Adam Kilkenny Carolyn (Gina) James Laurence Connell
Adele Taylor Charlotte Derbyshire Maria Allen
Andy Mercer Charlotte Peters Rock Mark Simmons
Alan Godson Christina Wallman Mary McGuigan
Alexander Davidson Claire Robinson Mick McHugh
Alice Hebdon Helen Eden Mike Broomhead
Alix Stiles Helen Drummond Rachael Gilbert
Anna Mayall Jo Neri Sheila Gaughan
Anne Cooper John Carpenter Tracy Drysdale
Bernard McGrath John Sanders Simon Hughes
We would like to introduce you to just a few of the wonderful people who make up the Peterloo Ambassadors…
Having always had a keen interest in a variety of historical events, as a Mancunian, Adam’s keen for the Peterloo story to not just be a regular part of public and political conversation, but for it to enter the school curriculum in the U.K.
Anna is a genealogist with a particular interest in the industrial history of the North West and the Royton radical William Fitton. She has joined the ambassador programme in order to take an active part in celebrating Lancashire’s varied and captivating heritage. As an illustrator, she has also contributed to an animation created for the Peterloo1819 schools project.

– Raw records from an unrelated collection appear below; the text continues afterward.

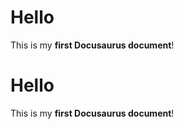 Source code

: 

# Hello

This is my **first Docusaurus document**!



# Hello

This is my **first Docusaurus document**!

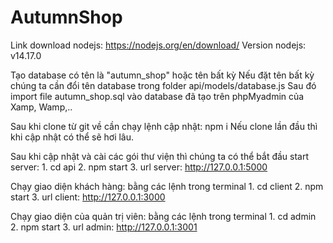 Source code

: # AutumnShop
Link download nodejs: https://nodejs.org/en/download/
Version nodejs: v14.17.0

Tạo database có tên là "autumn_shop" hoặc tên bất kỳ
Nếu đặt tên bất kỳ chúng ta cần đổi tên database trong folder api/models/database.js
Sau đó import file autumn_shop.sql vào database đã tạo trên phpMyadmin của Xamp, Wamp,..

Sau khi clone từ git về cần chạy lệnh cập nhật: npm i
Nếu clone lần đầu thì khi cập nhật có thể sẽ hơi lâu.

Sau khi cập nhật và cài các gói thư viện thì chúng ta có thể bắt đầu start server:
    1. cd api
    2. npm start
    3. url server: http://127.0.0.1:5000

Chạy giao diện khách hàng: bằng các lệnh trong terminal
    1. cd client
    2. npm start
    3. url client: http://127.0.0.1:3000

Chạy giao diện của quản trị viên: bằng các lệnh trong terminal
    1. cd admin
    2. npm start
    3. url admin: http://127.0.0.1:3001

Anne volunteers at the Parsonage Gardens and The Old Parsonage at Didsbury where I also am a Trustee. Having a history degree, this Manchester Histories Project is a perfect opportunity to use her interests to inform people about the social and political significance of the Peterloo massacre.
Charlotte Peters Rock
Charlotte is a writer and folk performer, writing history, particularly of the North of England. Her event, written this year, “The Peaceful Weavers of Peterloo”, will be at Manchester Central Library, on 25 July. She joined Manchester Histories Peterloo Ambassador Programme, to find out more. We must remember our working class history.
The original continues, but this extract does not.